In his Ann Arbor speech last week, the former governor declared that RomneyCare “was right for the people of my state,’’ and that regardless of the political fallout, he was not about to “just stand up and say this whole thing was a mistake.’’ He repeated the argument he has made for years — that an individual mandate is a matter of “personal responsibility.’’ Since federal law requires hospitals to provide urgent care to anyone requiring it, Massachusetts needed a way to prevent uninsured free riders from using hospital emergency rooms to get medical care at public expense. Making insurance compulsory for those who could afford it, Romney says, was the solution to the free-rider problem.
But if that theory is valid in Massachusetts, it’s valid everywhere. Romney’s rationale for an individual mandate is all but indistinguishable from Obama’s. “There’s always going to be somebody out there who thinks they’re indestructible and doesn’t want to get health care,’’ the president has argued. “And then. . . they get hit by a bus, end up in the emergency room, and the rest of us have to pay for it.’’
On the surface, this free-rider justification may sound plausible. Start digging into it, though, and it quickly falls apart.
To begin with, just because a 25-year-old law requires hospitals to provide emergency care to all comers, why does it follow that another law must force every citizen to buy insurance? Clearly there are other ways to compensate hospitals for the “free’’ care they supply to the uninsured. To mention only the most obvious option, the government could reimburse the cost of that care directly.
On the other hand, if the individual mandate’s purpose is to prevent free riders from shifting the cost of their emergency care to others, all it should require is enough insurance to cover a trip to the emergency room. Instead, both RomneyCare and ObamaCare require everyone to be covered for numerous benefits going far beyond emergency care. In Massachusetts, health-care policies must include services ranging from fertility treatment to orthotics to hospice care. Those mandates drive up the cost of insurance, but have nothing to do with keeping uninsured deadbeats from showing up in emergency rooms.
Supporters of the individual mandate often imply that going without insurance and being a free rider are one and the same. They aren’t. In his January opinion striking down the ObamaCare mandate as unconstitutional, federal Judge Roger Vinson pointed out that the uninsured impose no economic costs on anyone unless at least four other conditions are met: (1) they get sick or injured, (2) they seek medical care, (3) they can’t pay for their treatment, and (4) they receive no assistance from relatives, friends, or private charities. Yes, some people who don’t buy insurance end up saddling others with higher taxes or premiums. But only some.
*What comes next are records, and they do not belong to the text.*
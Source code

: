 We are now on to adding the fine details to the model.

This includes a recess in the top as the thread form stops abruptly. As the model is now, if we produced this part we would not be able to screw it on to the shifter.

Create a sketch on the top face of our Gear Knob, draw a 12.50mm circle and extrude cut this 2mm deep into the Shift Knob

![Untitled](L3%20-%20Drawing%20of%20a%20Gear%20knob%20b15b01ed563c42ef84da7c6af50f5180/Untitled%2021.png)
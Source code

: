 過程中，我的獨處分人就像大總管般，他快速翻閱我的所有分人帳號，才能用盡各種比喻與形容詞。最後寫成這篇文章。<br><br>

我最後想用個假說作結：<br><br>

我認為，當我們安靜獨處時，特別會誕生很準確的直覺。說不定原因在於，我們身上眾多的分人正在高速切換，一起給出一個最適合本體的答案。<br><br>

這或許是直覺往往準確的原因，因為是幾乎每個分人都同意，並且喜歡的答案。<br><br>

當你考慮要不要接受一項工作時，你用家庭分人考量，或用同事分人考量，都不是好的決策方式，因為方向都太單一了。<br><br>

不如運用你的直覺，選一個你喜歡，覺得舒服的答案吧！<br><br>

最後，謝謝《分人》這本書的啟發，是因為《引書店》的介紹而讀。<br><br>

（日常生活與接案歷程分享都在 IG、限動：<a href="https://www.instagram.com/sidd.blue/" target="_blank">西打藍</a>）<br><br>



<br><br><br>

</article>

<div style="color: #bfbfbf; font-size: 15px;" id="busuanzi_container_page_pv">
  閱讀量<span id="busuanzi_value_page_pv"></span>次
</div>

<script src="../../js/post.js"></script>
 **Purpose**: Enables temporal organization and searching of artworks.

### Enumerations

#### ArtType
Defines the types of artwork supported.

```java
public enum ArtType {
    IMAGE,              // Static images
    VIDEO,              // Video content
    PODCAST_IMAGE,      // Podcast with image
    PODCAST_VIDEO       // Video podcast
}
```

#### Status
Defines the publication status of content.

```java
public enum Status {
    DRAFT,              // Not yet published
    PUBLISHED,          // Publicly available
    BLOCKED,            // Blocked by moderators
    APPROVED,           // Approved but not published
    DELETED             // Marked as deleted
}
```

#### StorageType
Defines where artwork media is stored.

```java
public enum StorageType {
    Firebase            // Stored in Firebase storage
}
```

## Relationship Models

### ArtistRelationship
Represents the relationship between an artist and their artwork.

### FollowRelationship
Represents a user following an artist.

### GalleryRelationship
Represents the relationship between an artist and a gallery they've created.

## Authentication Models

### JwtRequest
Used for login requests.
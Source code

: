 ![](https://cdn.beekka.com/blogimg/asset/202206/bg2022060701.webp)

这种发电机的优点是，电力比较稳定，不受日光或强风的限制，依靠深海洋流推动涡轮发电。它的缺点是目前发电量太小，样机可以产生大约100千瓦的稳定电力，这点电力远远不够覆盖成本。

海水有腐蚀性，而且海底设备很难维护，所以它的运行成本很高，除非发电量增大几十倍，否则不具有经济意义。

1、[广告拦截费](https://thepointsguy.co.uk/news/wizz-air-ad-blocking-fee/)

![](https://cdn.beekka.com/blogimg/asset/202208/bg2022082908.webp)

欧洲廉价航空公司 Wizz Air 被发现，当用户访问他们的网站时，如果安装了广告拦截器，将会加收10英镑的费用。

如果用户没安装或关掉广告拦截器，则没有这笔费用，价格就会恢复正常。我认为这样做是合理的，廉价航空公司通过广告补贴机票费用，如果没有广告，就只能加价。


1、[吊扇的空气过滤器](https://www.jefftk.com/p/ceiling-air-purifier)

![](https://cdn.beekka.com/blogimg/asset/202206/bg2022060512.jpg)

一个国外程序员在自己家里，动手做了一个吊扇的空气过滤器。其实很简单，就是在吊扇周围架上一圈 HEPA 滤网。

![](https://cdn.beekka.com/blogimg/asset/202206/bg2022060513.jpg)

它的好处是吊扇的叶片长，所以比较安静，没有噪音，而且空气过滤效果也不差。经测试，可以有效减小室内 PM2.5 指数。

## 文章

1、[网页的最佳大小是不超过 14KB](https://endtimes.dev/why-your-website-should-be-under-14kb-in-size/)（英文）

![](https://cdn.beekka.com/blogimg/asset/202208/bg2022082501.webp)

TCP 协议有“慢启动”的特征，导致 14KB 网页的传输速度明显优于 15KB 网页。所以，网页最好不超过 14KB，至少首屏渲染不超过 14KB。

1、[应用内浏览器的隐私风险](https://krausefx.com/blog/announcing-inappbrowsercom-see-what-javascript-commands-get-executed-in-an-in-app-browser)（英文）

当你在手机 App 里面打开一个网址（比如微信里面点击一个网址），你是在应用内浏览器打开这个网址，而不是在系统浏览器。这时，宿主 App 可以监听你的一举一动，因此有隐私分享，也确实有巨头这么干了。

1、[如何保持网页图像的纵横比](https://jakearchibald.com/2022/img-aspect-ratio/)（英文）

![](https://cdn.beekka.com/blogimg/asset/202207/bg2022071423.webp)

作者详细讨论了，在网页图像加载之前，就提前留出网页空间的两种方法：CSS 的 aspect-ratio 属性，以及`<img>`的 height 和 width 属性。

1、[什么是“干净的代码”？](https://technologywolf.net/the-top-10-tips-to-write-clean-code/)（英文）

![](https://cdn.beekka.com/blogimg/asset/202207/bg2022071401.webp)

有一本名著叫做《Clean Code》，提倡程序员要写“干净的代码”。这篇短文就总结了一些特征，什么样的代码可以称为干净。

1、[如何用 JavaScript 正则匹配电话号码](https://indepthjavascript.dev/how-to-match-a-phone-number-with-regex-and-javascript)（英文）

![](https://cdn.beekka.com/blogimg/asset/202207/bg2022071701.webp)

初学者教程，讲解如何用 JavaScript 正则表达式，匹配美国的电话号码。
Meanwhile, five years of the RomneyCare mandate have done nothing to reduce the crowding in Massachusetts emergency rooms. In a survey by the American College of Emergency Physicians in March, three-fourths of the respondents reported seeing an increase in the number of emergency-room patients. That confirmed earlier state data showing a 9 percent rise in ER visits between 2004 and 2008.
It is true that fewer Massachusetts residents are uninsured. But most of the newly insured aren’t paying their way: They’re being subsidized by taxpayers. The cost of those subsidies will hit $830 million in 2011, and it is growing by 5 percent a year. Simultaneously, health care premiums in Massachusetts for people paying market rates are among the highest anywhere — and climbing.
The individual mandate, Romney continues to insist, “was right for the people of my state.’’ The evidence so far says just the opposite. The mandate didn’t solve the free-rider problem and it made other problems even worse. RomneyCare has proven to be a grave mistake. Expect ObamaCare to do the same.